Proto-Computing - an Interview with Ralf Baecker

At CODE2012 I presented a paper on "programmable matter" and the proto-computational work of Ralf Baecker and Martin Howse - part of a long-running project on digital materiality. My sources included interviews with the artists, which I will be publishing here. Ralf Baecker's 2009 The Conversation is a complex physical network, woven from solenoids - electro-mechanical "bits" or binary switches. It was one of the works that started me thinking about this notion of the proto-computational - where artists seem to be stripping digital computing down to its raw materials, only to rebuild it as something weirder.

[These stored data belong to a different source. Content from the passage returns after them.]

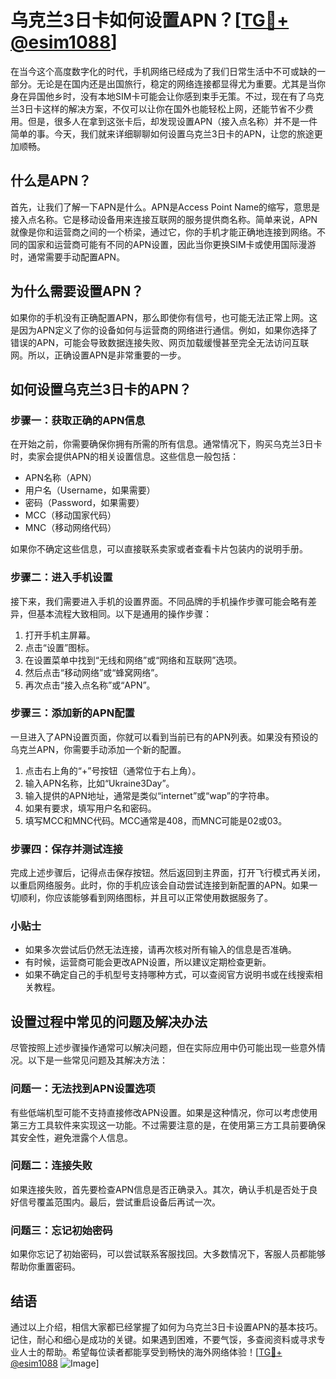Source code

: # 乌克兰3日卡如何设置APN？[[TG💪+ @esim1088](https://t.me/s/esim1088)]

在当今这个高度数字化的时代，手机网络已经成为了我们日常生活中不可或缺的一部分。无论是在国内还是出国旅行，稳定的网络连接都显得尤为重要。尤其是当你身在异国他乡时，没有本地SIM卡可能会让你感到束手无策。不过，现在有了乌克兰3日卡这样的解决方案，不仅可以让你在国外也能轻松上网，还能节省不少费用。但是，很多人在拿到这张卡后，却发现设置APN（接入点名称）并不是一件简单的事。今天，我们就来详细聊聊如何设置乌克兰3日卡的APN，让您的旅途更加顺畅。

## 什么是APN？

首先，让我们了解一下APN是什么。APN是Access Point Name的缩写，意思是接入点名称。它是移动设备用来连接互联网的服务提供商名称。简单来说，APN就像是你和运营商之间的一个桥梁，通过它，你的手机才能正确地连接到网络。不同的国家和运营商可能有不同的APN设置，因此当你更换SIM卡或使用国际漫游时，通常需要手动配置APN。

## 为什么需要设置APN？

如果你的手机没有正确配置APN，那么即使你有信号，也可能无法正常上网。这是因为APN定义了你的设备如何与运营商的网络进行通信。例如，如果你选择了错误的APN，可能会导致数据连接失败、网页加载缓慢甚至完全无法访问互联网。所以，正确设置APN是非常重要的一步。

## 如何设置乌克兰3日卡的APN？

### 步骤一：获取正确的APN信息

在开始之前，你需要确保你拥有所需的所有信息。通常情况下，购买乌克兰3日卡时，卖家会提供APN的相关设置信息。这些信息一般包括：

- APN名称（APN）
- 用户名（Username，如果需要）
- 密码（Password，如果需要）
- MCC（移动国家代码）
- MNC（移动网络代码）

如果你不确定这些信息，可以直接联系卖家或者查看卡片包装内的说明手册。

### 步骤二：进入手机设置

接下来，我们需要进入手机的设置界面。不同品牌的手机操作步骤可能会略有差异，但基本流程大致相同。以下是通用的操作步骤：

1. 打开手机主屏幕。
2. 点击“设置”图标。
3. 在设置菜单中找到“无线和网络”或“网络和互联网”选项。
4. 然后点击“移动网络”或“蜂窝网络”。
5. 再次点击“接入点名称”或“APN”。

### 步骤三：添加新的APN配置

一旦进入了APN设置页面，你就可以看到当前已有的APN列表。如果没有预设的乌克兰APN，你需要手动添加一个新的配置。

1. 点击右上角的“+”号按钮（通常位于右上角）。
2. 输入APN名称，比如“Ukraine3Day”。
3. 输入提供的APN地址，通常是类似“internet”或“wap”的字符串。
4. 如果有要求，填写用户名和密码。
5. 填写MCC和MNC代码。MCC通常是408，而MNC可能是02或03。

### 步骤四：保存并测试连接

完成上述步骤后，记得点击保存按钮。然后返回到主界面，打开飞行模式再关闭，以重启网络服务。此时，你的手机应该会自动尝试连接到新配置的APN。如果一切顺利，你应该能够看到网络图标，并且可以正常使用数据服务了。

### 小贴士

- 如果多次尝试后仍然无法连接，请再次核对所有输入的信息是否准确。
- 有时候，运营商可能会更改APN设置，所以建议定期检查更新。
- 如果不确定自己的手机型号支持哪种方式，可以查阅官方说明书或在线搜索相关教程。

## 设置过程中常见的问题及解决办法

尽管按照上述步骤操作通常可以解决问题，但在实际应用中仍可能出现一些意外情况。以下是一些常见问题及其解决方法：

### 问题一：无法找到APN设置选项

有些低端机型可能不支持直接修改APN设置。如果是这种情况，你可以考虑使用第三方工具软件来实现这一功能。不过需要注意的是，在使用第三方工具前要确保其安全性，避免泄露个人信息。

### 问题二：连接失败

如果连接失败，首先要检查APN信息是否正确录入。其次，确认手机是否处于良好信号覆盖范围内。最后，尝试重启设备后再试一次。

### 问题三：忘记初始密码

如果你忘记了初始密码，可以尝试联系客服找回。大多数情况下，客服人员都能够帮助你重置密码。

## 结语

通过以上介绍，相信大家都已经掌握了如何为乌克兰3日卡设置APN的基本技巧。记住，耐心和细心是成功的关键。如果遇到困难，不要气馁，多查阅资料或寻求专业人士的帮助。希望每位读者都能享受到畅快的海外网络体验！[[TG💪+ @esim1088](https://t.me/s/esim1088) ![Image](https://i.postimg.cc/4NQfJmqS/Snipaste-2025-05-13-00-14-12.png)]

Irrational Computing (2012) - which crafts a "computer" more like a modular synth made from crystals and wires - takes this approach further. Here Baecker begins by responding to this notion of proto-computing.

MW: In your work, especially Irrational Computing, we seem to see some of the primal, material elements of digital computing. But this "proto" computing is also quite unfamiliar - it is chaotic, complex and emergent, we can't control or "program" it, and it is hard to identify familiar elements such as memory vs processor. So it seems that your work is not only deconstructing computing - revealing its components - but also reconstructing it in a strange new form. Would you agree?
RB: It took me a long time to adopt the term "proto-computing". I don't mean proto in a historical or chronological sense; it is more about its state of development. I imagine a device that refers to the raw material dimension of our everyday digital machinery. Something that suddenly appears due to the interaction of matter. What I had in mind was for instance the natural nuclear fission reactor in Oklo, Gabon that was discovered in 1972. A conglomerate of minerals in a rock formation formed the conditions for a functioning nuclear reactor, all by chance. 
Computation is a cultural and not a natural phenomenon; it includes several hundred years of knowledge and cultural technics, these days all compressed into a microscopic form (the CPU). In the 18th century the mechanical tradition of automata and symbolic/mathematical thinking merged into the first calculating and astronomical devices. Also the combinatoric/hermeneutic tradition (e.g. Athanasius Kircher and Ramon Llull) is very influential to me. These automatons/concepts were philosophical and epistemological. They were dialogic devices that let us think further, much against our current utilitarian use of technology. Generative utopia.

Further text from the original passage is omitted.